Every line from the one that contains "- 시간: 오후 8시" to the end of the records must be restated word for word. No other line belongs in the answer.

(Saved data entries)
= Beginning of Section =
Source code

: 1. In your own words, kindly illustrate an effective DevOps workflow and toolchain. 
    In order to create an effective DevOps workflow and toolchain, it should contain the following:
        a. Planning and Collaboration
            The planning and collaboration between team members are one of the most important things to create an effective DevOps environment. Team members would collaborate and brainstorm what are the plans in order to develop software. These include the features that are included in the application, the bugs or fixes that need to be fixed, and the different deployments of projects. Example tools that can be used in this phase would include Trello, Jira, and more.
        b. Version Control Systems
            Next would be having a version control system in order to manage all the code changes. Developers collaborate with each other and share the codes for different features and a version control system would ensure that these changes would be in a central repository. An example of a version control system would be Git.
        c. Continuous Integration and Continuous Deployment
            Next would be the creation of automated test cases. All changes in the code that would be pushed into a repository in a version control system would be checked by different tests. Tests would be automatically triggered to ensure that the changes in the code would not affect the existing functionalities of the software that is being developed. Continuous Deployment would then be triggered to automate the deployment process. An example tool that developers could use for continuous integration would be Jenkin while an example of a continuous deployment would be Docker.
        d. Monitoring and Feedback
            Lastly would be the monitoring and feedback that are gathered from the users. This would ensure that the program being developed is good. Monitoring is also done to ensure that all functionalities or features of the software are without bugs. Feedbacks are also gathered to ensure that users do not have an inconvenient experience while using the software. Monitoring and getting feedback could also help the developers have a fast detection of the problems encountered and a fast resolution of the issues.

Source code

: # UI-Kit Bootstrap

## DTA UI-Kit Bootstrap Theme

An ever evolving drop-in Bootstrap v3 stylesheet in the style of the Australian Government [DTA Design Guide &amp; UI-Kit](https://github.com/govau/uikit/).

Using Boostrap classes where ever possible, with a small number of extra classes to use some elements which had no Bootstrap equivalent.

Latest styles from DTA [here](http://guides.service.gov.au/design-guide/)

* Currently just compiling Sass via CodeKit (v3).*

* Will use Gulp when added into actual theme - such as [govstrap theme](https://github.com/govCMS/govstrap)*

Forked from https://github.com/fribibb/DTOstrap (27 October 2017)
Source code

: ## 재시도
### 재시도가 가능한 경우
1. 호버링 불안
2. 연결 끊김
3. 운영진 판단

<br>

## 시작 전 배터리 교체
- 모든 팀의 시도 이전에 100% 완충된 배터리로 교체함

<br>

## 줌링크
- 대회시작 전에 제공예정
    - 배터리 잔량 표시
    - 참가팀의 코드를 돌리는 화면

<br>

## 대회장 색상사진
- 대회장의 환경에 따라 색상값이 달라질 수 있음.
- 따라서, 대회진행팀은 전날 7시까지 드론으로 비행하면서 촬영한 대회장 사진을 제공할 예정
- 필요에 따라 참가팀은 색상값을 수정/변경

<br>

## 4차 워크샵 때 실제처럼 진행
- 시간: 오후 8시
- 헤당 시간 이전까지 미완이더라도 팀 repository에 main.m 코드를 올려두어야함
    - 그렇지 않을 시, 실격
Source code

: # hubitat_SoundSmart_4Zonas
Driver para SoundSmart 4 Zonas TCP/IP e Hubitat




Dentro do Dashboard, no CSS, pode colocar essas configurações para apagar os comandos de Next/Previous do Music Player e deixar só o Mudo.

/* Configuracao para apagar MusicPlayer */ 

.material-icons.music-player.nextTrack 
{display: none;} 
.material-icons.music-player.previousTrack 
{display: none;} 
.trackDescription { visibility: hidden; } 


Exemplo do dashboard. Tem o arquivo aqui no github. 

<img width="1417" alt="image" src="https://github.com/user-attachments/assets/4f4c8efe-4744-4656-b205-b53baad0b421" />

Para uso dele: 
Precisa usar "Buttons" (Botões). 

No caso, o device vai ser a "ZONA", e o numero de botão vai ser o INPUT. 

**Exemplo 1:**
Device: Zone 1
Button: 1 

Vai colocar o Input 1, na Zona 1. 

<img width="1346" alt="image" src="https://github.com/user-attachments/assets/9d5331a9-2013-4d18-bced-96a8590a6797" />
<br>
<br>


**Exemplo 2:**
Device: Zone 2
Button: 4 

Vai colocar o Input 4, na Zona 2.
= End of Section =
Task result:
- 시간: 오후 8시
- 헤당 시간 이전까지 미완이더라도 팀 repository에 main.m 코드를 올려두어야함
    - 그렇지 않을 시, 실격
Source code

: # hubitat_SoundSmart_4Zonas
Driver para SoundSmart 4 Zonas TCP/IP e Hubitat




Dentro do Dashboard, no CSS, pode colocar essas configurações para apagar os comandos de Next/Previous do Music Player e deixar só o Mudo.

/* Configuracao para apagar MusicPlayer */ 

.material-icons.music-player.nextTrack 
{display: none;} 
.material-icons.music-player.previousTrack 
{display: none;} 
.trackDescription { visibility: hidden; } 


Exemplo do dashboard. Tem o arquivo aqui no github. 

<img width="1417" alt="image" src="https://github.com/user-attachments/assets/4f4c8efe-4744-4656-b205-b53baad0b421" />

Para uso dele: 
Precisa usar "Buttons" (Botões). 

No caso, o device vai ser a "ZONA", e o numero de botão vai ser o INPUT. 

**Exemplo 1:**
Device: Zone 1
Button: 1 

Vai colocar o Input 1, na Zona 1. 

<img width="1346" alt="image" src="https://github.com/user-attachments/assets/9d5331a9-2013-4d18-bced-96a8590a6797" />
<br>
<br>


**Exemplo 2:**
Device: Zone 2
Button: 4 

Vai colocar o Input 4, na Zona 2.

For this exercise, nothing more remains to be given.